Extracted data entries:
####################

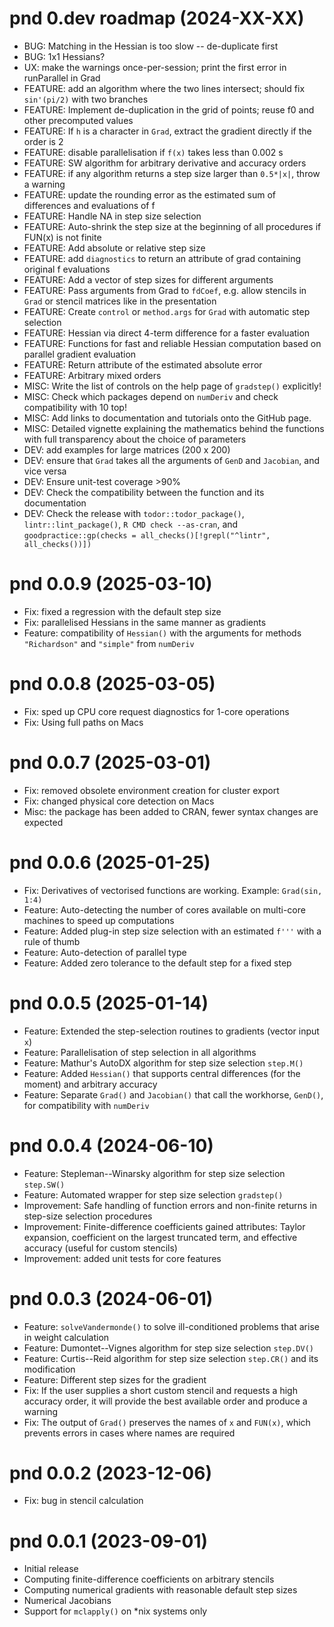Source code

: # pnd 0.dev roadmap (2024-XX-XX)

- BUG: Matching in the Hessian is too slow -- de-duplicate first
- BUG: 1x1 Hessians?
- UX: make the warnings once-per-session; print the first error in runParallel in Grad
- FEATURE: add an algorithm where the two lines intersect; should fix `sin'(pi/2)` with two branches
- FEATURE: Implement de-duplication in the grid of points; reuse f0 and other precomputed values
- FEATURE: If `h` is a character in `Grad`, extract the gradient directly if the order is 2
- FEATURE: disable parallelisation if `f(x)` takes less than 0.002 s
- FEATURE: SW algorithm for arbitrary derivative and accuracy orders
- FEATURE: if any algorithm returns a step size larger than `0.5*|x|`, throw a warning
- FEATURE: update the rounding error as the estimated sum of differences and evaluations of f
- FEATURE: Handle NA in step size selection
- FEATURE: Auto-shrink the step size at the beginning of all procedures if FUN(x) is not finite
- FEATURE: Add absolute or relative step size
- FEATURE: add `diagnostics` to return an attribute of grad containing original f evaluations
- FEATURE: Add a vector of step sizes for different arguments
- FEATURE: Pass arguments from Grad to `fdCoef`, e.g. allow stencils in `Grad` or stencil matrices like in the presentation
- FEATURE: Create `control` or `method.args` for `Grad` with automatic step selection
- FEATURE: Hessian via direct 4-term difference for a faster evaluation
- FEATURE: Functions for fast and reliable Hessian computation based on parallel gradient evaluation
- FEATURE: Return attribute of the estimated absolute error
- FEATURE: Arbitrary mixed orders
- MISC: Write the list of controls on the help page of `gradstep()` explicitly!
- MISC: Check which packages depend on `numDeriv` and check compatibility with 10 top!
- MISC: Add links to documentation and tutorials onto the GitHub page.
- MISC: Detailed vignette explaining the mathematics behind the functions with full transparency about the choice of parameters
- DEV: add examples for large matrices (200 x 200)
- DEV: ensure that `Grad` takes all the arguments of `GenD` and `Jacobian`, and vice versa
- DEV: Ensure unit-test coverage >90%
- DEV: Check the compatibility between the function and its documentation
- DEV: Check the release with `todor::todor_package()`, `lintr::lint_package()`, `R CMD check --as-cran`, and `goodpractice::gp(checks = all_checks()[!grepl("^lintr", all_checks())])`

# pnd 0.0.9 (2025-03-10)
- Fix: fixed a regression with the default step size
- Fix: parallelised Hessians in the same manner as gradients
- Feature: compatibility of `Hessian()` with the arguments for methods `"Richardson"` and `"simple"` from `numDeriv`

# pnd 0.0.8 (2025-03-05)
- Fix: sped up CPU core request diagnostics for 1-core operations
- Fix: Using full paths on Macs

# pnd 0.0.7 (2025-03-01)
- Fix: removed obsolete environment creation for cluster export
- Fix: changed physical core detection on Macs
- Misc: the package has been added to CRAN, fewer syntax changes are expected

# pnd 0.0.6 (2025-01-25)
- Fix: Derivatives of vectorised functions are working. Example: `Grad(sin, 1:4)`
- Feature: Auto-detecting the number of cores available on multi-core machines to speed up computations
- Feature: Added plug-in step size selection with an estimated `f'''` with a rule of thumb
- Feature: Auto-detection of parallel type
- Feature: Added zero tolerance to the default step for a fixed step

# pnd 0.0.5 (2025-01-14)
- Feature: Extended the step-selection routines to gradients (vector input `x`)
- Feature: Parallelisation of step selection in all algorithms
- Feature: Mathur's AutoDX algorithm for step size selection `step.M()`
- Feature: Added `Hessian()` that supports central differences (for the moment) and arbitrary accuracy
- Feature: Separate `Grad()` and `Jacobian()` that call the workhorse, `GenD()`, for compatibility with `numDeriv`

# pnd 0.0.4 (2024-06-10)
- Feature: Stepleman--Winarsky algorithm for step size selection `step.SW()`
- Feature: Automated wrapper for step size selection `gradstep()`
- Improvement: Safe handling of function errors and non-finite returns in step-size selection procedures
- Improvement: Finite-difference coefficients gained attributes: Taylor expansion, coefficient on the largest truncated term, and effective accuracy (useful for custom stencils)
- Improvement: added unit tests for core features

# pnd 0.0.3 (2024-06-01)
- Feature: `solveVandermonde()` to solve ill-conditioned problems that arise in weight calculation
- Feature: Dumontet--Vignes algorithm for step size selection `step.DV()`
- Feature: Curtis--Reid algorithm for step size selection `step.CR()` and its modification
- Feature: Different step sizes for the gradient
- Fix: If the user supplies a short custom stencil and requests a high accuracy order, it will provide the best available order and produce a warning
- Fix: The output of `Grad()` preserves the names of `x` and `FUN(x)`, which prevents errors in cases where names are required

# pnd 0.0.2 (2023-12-06)
- Fix: bug in stencil calculation

# pnd 0.0.1 (2023-09-01)
- Initial release
- Computing finite-difference coefficients on arbitrary stencils
- Computing numerical gradients with reasonable default step sizes
- Numerical Jacobians
- Support for `mclapply()` on *nix systems only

####################

» PROBLEM DESCRIPTION: Retype each line above precisely, please. Skip anything that is a picture.

» SOLUTION TO THIS PROBLEM:
Source code

: # pnd 0.dev roadmap (2024-XX-XX)

- BUG: Matching in the Hessian is too slow -- de-duplicate first
- BUG: 1x1 Hessians?
- UX: make the warnings once-per-session; print the first error in runParallel in Grad
- FEATURE: add an algorithm where the two lines intersect; should fix `sin'(pi/2)` with two branches
- FEATURE: Implement de-duplication in the grid of points; reuse f0 and other precomputed values
- FEATURE: If `h` is a character in `Grad`, extract the gradient directly if the order is 2
- FEATURE: disable parallelisation if `f(x)` takes less than 0.002 s
- FEATURE: SW algorithm for arbitrary derivative and accuracy orders
- FEATURE: if any algorithm returns a step size larger than `0.5*|x|`, throw a warning
- FEATURE: update the rounding error as the estimated sum of differences and evaluations of f
- FEATURE: Handle NA in step size selection
- FEATURE: Auto-shrink the step size at the beginning of all procedures if FUN(x) is not finite
- FEATURE: Add absolute or relative step size
- FEATURE: add `diagnostics` to return an attribute of grad containing original f evaluations
- FEATURE: Add a vector of step sizes for different arguments
- FEATURE: Pass arguments from Grad to `fdCoef`, e.g. allow stencils in `Grad` or stencil matrices like in the presentation
- FEATURE: Create `control` or `method.args` for `Grad` with automatic step selection
- FEATURE: Hessian via direct 4-term difference for a faster evaluation
- FEATURE: Functions for fast and reliable Hessian computation based on parallel gradient evaluation
- FEATURE: Return attribute of the estimated absolute error
- FEATURE: Arbitrary mixed orders
- MISC: Write the list of controls on the help page of `gradstep()` explicitly!
- MISC: Check which packages depend on `numDeriv` and check compatibility with 10 top!
- MISC: Add links to documentation and tutorials onto the GitHub page.
- MISC: Detailed vignette explaining the mathematics behind the functions with full transparency about the choice of parameters
- DEV: add examples for large matrices (200 x 200)
- DEV: ensure that `Grad` takes all the arguments of `GenD` and `Jacobian`, and vice versa
- DEV: Ensure unit-test coverage >90%
- DEV: Check the compatibility between the function and its documentation
- DEV: Check the release with `todor::todor_package()`, `lintr::lint_package()`, `R CMD check --as-cran`, and `goodpractice::gp(checks = all_checks()[!grepl("^lintr", all_checks())])`

# pnd 0.0.9 (2025-03-10)
- Fix: fixed a regression with the default step size
- Fix: parallelised Hessians in the same manner as gradients
- Feature: compatibility of `Hessian()` with the arguments for methods `"Richardson"` and `"simple"` from `numDeriv`

# pnd 0.0.8 (2025-03-05)
- Fix: sped up CPU core request diagnostics for 1-core operations
- Fix: Using full paths on Macs

# pnd 0.0.7 (2025-03-01)
- Fix: removed obsolete environment creation for cluster export
- Fix: changed physical core detection on Macs
- Misc: the package has been added to CRAN, fewer syntax changes are expected

# pnd 0.0.6 (2025-01-25)
- Fix: Derivatives of vectorised functions are working. Example: `Grad(sin, 1:4)`
- Feature: Auto-detecting the number of cores available on multi-core machines to speed up computations
- Feature: Added plug-in step size selection with an estimated `f'''` with a rule of thumb
- Feature: Auto-detection of parallel type
- Feature: Added zero tolerance to the default step for a fixed step

# pnd 0.0.5 (2025-01-14)
- Feature: Extended the step-selection routines to gradients (vector input `x`)
- Feature: Parallelisation of step selection in all algorithms
- Feature: Mathur's AutoDX algorithm for step size selection `step.M()`
- Feature: Added `Hessian()` that supports central differences (for the moment) and arbitrary accuracy
- Feature: Separate `Grad()` and `Jacobian()` that call the workhorse, `GenD()`, for compatibility with `numDeriv`

# pnd 0.0.4 (2024-06-10)
- Feature: Stepleman--Winarsky algorithm for step size selection `step.SW()`
- Feature: Automated wrapper for step size selection `gradstep()`
- Improvement: Safe handling of function errors and non-finite returns in step-size selection procedures
- Improvement: Finite-difference coefficients gained attributes: Taylor expansion, coefficient on the largest truncated term, and effective accuracy (useful for custom stencils)
- Improvement: added unit tests for core features

# pnd 0.0.3 (2024-06-01)
- Feature: `solveVandermonde()` to solve ill-conditioned problems that arise in weight calculation
- Feature: Dumontet--Vignes algorithm for step size selection `step.DV()`
- Feature: Curtis--Reid algorithm for step size selection `step.CR()` and its modification
- Feature: Different step sizes for the gradient
- Fix: If the user supplies a short custom stencil and requests a high accuracy order, it will provide the best available order and produce a warning
- Fix: The output of `Grad()` preserves the names of `x` and `FUN(x)`, which prevents errors in cases where names are required

# pnd 0.0.2 (2023-12-06)
- Fix: bug in stencil calculation

# pnd 0.0.1 (2023-09-01)
- Initial release
- Computing finite-difference coefficients on arbitrary stencils
- Computing numerical gradients with reasonable default step sizes
- Numerical Jacobians
- Support for `mclapply()` on *nix systems only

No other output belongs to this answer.